-- Task prompt --
Please output, without any change, the lines of the material below from the very first through the one with "## Provide the required intents".

* * * *

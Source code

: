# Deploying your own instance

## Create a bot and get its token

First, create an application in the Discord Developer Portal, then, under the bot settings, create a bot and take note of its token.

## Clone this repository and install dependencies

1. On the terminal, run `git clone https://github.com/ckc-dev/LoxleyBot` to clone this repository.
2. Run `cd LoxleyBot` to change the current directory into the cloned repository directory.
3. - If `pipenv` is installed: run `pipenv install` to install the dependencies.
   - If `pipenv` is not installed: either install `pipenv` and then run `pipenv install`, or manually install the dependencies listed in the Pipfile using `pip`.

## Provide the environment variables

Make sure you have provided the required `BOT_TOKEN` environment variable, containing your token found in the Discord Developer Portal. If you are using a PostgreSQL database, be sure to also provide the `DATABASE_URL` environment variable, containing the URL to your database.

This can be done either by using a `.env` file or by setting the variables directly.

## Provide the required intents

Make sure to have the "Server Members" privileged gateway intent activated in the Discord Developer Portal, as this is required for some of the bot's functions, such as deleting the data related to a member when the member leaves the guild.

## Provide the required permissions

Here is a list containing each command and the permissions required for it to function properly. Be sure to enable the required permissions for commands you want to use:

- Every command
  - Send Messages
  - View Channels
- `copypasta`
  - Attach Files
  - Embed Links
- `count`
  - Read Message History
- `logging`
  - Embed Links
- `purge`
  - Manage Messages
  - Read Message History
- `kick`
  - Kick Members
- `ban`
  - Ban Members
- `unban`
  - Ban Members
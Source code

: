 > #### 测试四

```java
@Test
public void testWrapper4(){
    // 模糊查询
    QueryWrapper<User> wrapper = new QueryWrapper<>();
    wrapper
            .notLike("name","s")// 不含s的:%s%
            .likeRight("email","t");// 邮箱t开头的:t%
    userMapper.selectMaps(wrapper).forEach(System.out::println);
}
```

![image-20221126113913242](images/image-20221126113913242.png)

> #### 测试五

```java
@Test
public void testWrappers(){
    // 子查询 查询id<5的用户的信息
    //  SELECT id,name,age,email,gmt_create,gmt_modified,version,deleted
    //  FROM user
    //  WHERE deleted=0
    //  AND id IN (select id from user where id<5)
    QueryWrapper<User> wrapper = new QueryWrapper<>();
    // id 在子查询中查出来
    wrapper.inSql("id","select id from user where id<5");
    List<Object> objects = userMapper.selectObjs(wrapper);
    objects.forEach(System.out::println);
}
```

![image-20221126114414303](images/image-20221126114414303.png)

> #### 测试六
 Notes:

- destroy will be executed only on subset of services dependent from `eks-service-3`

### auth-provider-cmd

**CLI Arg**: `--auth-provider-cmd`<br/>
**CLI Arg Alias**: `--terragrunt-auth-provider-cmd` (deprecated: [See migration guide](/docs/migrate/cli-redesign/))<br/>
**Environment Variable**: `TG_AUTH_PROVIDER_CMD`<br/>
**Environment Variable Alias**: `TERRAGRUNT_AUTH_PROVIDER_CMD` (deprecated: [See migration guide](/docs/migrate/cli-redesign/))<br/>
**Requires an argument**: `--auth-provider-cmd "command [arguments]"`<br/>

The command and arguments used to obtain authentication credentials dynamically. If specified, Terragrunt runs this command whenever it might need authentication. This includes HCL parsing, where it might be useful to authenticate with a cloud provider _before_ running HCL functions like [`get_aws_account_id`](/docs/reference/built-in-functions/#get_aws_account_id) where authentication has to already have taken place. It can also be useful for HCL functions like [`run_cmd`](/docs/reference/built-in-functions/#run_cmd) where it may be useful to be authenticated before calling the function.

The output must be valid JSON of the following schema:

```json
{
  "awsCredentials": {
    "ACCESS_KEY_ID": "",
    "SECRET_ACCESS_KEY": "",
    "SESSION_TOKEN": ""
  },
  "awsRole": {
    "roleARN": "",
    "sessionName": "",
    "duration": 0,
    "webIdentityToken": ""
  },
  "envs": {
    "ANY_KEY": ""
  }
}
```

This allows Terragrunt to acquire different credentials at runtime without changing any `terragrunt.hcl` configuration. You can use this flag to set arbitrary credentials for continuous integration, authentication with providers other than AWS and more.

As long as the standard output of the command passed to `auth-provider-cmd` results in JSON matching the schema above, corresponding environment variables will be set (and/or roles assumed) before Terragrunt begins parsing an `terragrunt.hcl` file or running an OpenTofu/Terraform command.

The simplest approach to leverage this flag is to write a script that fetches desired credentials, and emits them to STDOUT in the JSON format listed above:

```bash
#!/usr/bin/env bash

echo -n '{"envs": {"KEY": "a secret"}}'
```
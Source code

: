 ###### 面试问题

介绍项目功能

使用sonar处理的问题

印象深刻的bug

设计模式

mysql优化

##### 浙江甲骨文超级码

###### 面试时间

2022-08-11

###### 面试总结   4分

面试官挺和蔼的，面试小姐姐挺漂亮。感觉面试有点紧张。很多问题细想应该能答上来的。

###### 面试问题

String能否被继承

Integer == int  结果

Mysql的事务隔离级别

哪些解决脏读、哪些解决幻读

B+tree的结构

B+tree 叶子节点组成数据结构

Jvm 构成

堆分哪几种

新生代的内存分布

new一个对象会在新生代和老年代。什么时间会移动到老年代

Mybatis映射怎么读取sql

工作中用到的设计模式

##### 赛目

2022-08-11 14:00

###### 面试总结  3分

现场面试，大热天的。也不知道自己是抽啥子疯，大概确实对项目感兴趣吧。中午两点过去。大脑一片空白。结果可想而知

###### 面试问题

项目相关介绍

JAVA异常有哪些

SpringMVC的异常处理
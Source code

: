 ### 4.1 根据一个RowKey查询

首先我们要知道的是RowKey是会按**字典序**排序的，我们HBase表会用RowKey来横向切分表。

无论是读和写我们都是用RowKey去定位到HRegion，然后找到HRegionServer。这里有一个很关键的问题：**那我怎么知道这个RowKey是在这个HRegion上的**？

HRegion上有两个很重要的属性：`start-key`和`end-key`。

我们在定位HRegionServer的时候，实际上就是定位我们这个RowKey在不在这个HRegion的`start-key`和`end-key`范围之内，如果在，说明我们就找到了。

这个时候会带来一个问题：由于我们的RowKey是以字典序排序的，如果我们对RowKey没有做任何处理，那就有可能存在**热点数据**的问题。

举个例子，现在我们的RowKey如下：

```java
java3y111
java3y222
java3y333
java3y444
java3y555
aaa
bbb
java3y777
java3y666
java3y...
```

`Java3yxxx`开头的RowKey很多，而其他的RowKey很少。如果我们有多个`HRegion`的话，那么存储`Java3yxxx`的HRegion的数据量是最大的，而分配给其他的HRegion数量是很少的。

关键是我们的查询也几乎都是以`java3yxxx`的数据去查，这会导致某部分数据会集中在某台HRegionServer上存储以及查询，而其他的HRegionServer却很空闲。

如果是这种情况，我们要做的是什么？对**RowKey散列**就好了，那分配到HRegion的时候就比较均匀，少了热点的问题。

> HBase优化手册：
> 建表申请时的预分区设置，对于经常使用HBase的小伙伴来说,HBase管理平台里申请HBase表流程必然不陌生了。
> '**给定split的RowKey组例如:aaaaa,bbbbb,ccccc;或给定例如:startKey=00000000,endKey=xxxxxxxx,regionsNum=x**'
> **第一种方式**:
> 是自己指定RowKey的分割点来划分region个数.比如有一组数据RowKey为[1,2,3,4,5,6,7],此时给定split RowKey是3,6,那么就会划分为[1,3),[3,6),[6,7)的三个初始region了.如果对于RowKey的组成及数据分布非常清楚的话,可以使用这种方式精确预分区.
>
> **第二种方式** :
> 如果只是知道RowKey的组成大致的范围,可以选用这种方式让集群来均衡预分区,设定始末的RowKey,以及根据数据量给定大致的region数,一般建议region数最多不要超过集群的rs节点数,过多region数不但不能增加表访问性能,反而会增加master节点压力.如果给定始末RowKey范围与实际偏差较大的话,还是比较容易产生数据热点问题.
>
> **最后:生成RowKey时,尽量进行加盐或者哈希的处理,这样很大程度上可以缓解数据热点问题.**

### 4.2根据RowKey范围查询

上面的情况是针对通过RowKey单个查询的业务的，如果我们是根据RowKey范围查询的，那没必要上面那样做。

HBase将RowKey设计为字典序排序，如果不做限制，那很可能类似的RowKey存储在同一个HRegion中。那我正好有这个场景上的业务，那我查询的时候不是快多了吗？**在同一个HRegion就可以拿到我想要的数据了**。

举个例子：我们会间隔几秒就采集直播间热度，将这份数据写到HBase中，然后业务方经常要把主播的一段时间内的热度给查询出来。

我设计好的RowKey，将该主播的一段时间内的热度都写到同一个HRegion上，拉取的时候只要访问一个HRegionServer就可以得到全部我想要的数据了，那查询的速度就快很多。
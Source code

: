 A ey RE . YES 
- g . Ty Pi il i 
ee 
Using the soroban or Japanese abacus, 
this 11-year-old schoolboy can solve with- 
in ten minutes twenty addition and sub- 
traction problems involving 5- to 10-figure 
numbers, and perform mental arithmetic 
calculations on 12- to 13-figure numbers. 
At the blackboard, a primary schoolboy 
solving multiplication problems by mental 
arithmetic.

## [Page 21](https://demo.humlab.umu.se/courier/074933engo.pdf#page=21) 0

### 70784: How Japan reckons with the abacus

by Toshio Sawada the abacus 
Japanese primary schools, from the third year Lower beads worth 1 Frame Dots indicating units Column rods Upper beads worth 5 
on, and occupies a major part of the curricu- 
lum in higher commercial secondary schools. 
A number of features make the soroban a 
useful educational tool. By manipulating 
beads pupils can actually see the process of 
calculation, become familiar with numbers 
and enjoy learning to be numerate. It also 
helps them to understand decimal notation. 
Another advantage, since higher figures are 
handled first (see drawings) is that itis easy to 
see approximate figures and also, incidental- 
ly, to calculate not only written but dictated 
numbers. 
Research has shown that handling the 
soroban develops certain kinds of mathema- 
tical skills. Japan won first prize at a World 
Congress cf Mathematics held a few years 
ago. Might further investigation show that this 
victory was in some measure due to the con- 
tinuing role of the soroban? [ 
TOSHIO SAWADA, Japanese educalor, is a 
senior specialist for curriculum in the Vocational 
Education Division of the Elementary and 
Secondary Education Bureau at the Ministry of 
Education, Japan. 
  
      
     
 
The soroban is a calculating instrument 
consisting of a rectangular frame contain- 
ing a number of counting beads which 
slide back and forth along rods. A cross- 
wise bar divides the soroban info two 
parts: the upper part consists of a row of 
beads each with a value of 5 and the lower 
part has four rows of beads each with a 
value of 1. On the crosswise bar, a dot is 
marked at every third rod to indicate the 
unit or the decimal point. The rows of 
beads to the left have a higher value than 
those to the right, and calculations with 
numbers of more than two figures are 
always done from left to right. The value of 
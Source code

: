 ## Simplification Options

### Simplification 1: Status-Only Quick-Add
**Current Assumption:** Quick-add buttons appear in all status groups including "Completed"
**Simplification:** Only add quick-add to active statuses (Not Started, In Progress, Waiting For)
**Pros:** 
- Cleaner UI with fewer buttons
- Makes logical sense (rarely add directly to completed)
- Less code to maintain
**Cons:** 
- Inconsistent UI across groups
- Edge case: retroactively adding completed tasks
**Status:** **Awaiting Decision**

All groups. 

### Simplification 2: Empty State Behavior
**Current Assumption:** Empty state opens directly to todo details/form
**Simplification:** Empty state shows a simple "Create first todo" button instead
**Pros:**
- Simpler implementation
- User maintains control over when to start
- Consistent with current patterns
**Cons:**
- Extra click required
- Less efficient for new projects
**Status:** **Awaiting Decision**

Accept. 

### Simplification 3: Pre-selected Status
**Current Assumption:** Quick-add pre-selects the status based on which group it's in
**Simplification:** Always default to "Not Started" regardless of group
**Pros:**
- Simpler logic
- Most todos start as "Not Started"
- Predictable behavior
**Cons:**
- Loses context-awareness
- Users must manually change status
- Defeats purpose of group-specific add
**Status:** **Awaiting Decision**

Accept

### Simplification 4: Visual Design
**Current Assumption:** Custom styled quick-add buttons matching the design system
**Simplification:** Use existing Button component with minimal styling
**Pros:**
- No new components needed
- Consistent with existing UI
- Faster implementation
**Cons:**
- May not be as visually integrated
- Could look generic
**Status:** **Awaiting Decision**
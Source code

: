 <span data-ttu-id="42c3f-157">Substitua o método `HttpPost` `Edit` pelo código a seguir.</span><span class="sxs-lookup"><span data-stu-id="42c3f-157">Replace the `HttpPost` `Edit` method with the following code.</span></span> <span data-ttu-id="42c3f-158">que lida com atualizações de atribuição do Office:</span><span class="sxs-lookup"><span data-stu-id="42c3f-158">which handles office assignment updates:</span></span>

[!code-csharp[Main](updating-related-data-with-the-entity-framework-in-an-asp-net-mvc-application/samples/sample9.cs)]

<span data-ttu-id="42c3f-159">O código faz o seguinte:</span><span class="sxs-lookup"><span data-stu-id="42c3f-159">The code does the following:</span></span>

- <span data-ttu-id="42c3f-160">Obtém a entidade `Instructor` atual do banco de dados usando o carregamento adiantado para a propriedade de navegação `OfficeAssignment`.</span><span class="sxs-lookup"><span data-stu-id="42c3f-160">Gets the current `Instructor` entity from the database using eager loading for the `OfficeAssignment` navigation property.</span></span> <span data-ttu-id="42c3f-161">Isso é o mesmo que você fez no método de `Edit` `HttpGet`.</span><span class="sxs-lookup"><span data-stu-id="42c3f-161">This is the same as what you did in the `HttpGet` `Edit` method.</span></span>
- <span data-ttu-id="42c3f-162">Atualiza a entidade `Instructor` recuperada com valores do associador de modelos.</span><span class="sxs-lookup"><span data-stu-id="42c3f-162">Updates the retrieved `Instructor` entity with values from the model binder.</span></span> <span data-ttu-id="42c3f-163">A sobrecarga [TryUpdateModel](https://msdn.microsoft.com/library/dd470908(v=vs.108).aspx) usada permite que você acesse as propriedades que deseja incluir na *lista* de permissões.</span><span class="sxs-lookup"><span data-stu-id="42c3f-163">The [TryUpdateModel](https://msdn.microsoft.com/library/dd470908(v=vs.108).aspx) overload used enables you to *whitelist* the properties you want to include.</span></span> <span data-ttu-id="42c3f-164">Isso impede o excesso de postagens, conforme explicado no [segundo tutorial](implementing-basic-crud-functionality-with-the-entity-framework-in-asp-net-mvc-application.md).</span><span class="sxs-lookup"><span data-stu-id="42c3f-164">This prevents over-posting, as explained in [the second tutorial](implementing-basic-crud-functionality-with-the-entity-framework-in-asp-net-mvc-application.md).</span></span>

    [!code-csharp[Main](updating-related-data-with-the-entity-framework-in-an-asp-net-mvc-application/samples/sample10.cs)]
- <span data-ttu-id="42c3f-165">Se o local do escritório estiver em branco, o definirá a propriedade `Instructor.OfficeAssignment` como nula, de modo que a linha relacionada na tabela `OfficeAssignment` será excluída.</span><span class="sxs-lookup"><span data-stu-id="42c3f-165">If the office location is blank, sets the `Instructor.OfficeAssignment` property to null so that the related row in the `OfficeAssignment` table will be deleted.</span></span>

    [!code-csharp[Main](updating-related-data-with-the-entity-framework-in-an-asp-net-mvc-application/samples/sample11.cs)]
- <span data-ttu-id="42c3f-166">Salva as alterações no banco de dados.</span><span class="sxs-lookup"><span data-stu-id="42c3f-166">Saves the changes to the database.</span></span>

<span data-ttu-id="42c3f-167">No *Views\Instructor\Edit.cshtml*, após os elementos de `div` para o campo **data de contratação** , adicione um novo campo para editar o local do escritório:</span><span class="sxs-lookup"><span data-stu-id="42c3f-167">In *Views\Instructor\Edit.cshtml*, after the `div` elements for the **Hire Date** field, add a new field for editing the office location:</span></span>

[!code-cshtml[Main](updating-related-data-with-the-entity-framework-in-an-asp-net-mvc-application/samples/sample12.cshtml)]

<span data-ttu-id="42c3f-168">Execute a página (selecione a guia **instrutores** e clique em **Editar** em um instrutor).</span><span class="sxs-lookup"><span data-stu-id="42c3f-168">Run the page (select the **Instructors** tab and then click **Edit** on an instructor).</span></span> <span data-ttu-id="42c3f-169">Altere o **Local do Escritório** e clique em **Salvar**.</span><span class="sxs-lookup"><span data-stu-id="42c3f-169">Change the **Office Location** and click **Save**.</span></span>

* * * *

-- Written response --
Source code

:# Deploying your own instance

## Create a bot and get its token

First, create an application in the Discord Developer Portal, then, under the bot settings, create a bot and take note of its token.

## Clone this repository and install dependencies

1. On the terminal, run `git clone https://github.com/ckc-dev/LoxleyBot` to clone this repository.
2. Run `cd LoxleyBot` to change the current directory into the cloned repository directory.
3. - If `pipenv` is installed: run `pipenv install` to install the dependencies.
   - If `pipenv` is not installed: either install `pipenv` and then run `pipenv install`, or manually install the dependencies listed in the Pipfile using `pip`.

## Provide the environment variables

Make sure you have provided the required `BOT_TOKEN` environment variable, containing your token found in the Discord Developer Portal. If you are using a PostgreSQL database, be sure to also provide the `DATABASE_URL` environment variable, containing the URL to your database.

This can be done either by using a `.env` file or by setting the variables directly.

## Provide the required intents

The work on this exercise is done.